Another component that may affect your decision is the diversity of the college. If you want to go to a college with a population consisting of a certain ethnic group or many ethnic groups, look into colleges’ demographics. Also note the political side of a college if you lean extremely to the right or left. Do some research on the student bodies of the colleges you have in mind and weigh whether or not it will have an impact. Also make sure to research the student-to-staff ratios and student populations.
Colleges also offer many different majors and minors ranging from Holocaust Studies to Biology. Know which colleges offer the majors and minors you’re interested in before seriously considering any colleges, as even if one college offers a particular major or minor, another may not.
Another important area to research is financial aid. Colleges offer many different types of financial aid and scholarships; it might be one of the first things to consider. Some colleges might offer full tuition coverage and some might offer $2,000 scholarships.
Mr. Drotts, a counselor at Kennedy stated, “Sometimes there’s a disconnect between where students want to go and where they really have a chance of getting in.” He told students to think in three categories of applications: dream schools, possible schools, and schools you will get into for sure. He also stressed that students should look at private schools because student-to-staff ratios are smaller, which means students and teachers will have closer relationships and more opportunities to interact, and the sense of connection and identity with a private school can last a lifetime.
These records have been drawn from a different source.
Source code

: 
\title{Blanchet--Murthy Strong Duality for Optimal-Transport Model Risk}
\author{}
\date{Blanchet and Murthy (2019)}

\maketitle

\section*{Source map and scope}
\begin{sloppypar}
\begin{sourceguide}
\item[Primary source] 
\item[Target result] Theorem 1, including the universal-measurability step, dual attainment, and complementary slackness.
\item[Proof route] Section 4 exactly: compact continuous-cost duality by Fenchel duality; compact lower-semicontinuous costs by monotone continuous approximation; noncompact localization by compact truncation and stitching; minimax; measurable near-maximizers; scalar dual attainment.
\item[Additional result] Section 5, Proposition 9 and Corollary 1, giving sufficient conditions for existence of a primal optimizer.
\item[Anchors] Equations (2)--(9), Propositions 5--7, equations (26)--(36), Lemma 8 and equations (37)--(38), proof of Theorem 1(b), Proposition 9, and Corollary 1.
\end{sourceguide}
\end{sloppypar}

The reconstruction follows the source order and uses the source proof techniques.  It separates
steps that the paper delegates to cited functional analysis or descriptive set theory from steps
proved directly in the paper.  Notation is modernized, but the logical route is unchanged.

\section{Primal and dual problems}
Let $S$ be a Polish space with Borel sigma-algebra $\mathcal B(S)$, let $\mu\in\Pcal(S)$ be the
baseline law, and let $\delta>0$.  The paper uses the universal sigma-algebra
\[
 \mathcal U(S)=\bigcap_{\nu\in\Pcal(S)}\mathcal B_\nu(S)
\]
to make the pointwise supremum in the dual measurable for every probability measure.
Other points of research are admissions criteria, your grades and GPA, campus and dorm designs and facilities, and safety statistics. It would also be extremely helpful to talk to your counselor because they will have all the information you need and will guide you through the whole process; it will also ease your mind to have someone to talk to during these stressful times. In the end, it’s up to you to do your research to narrow down your choices. Start with a list of criteria colleges should meet and work from there, and hopefully, you’ll only have a handful of colleges to choose from. Good luck and happy planning!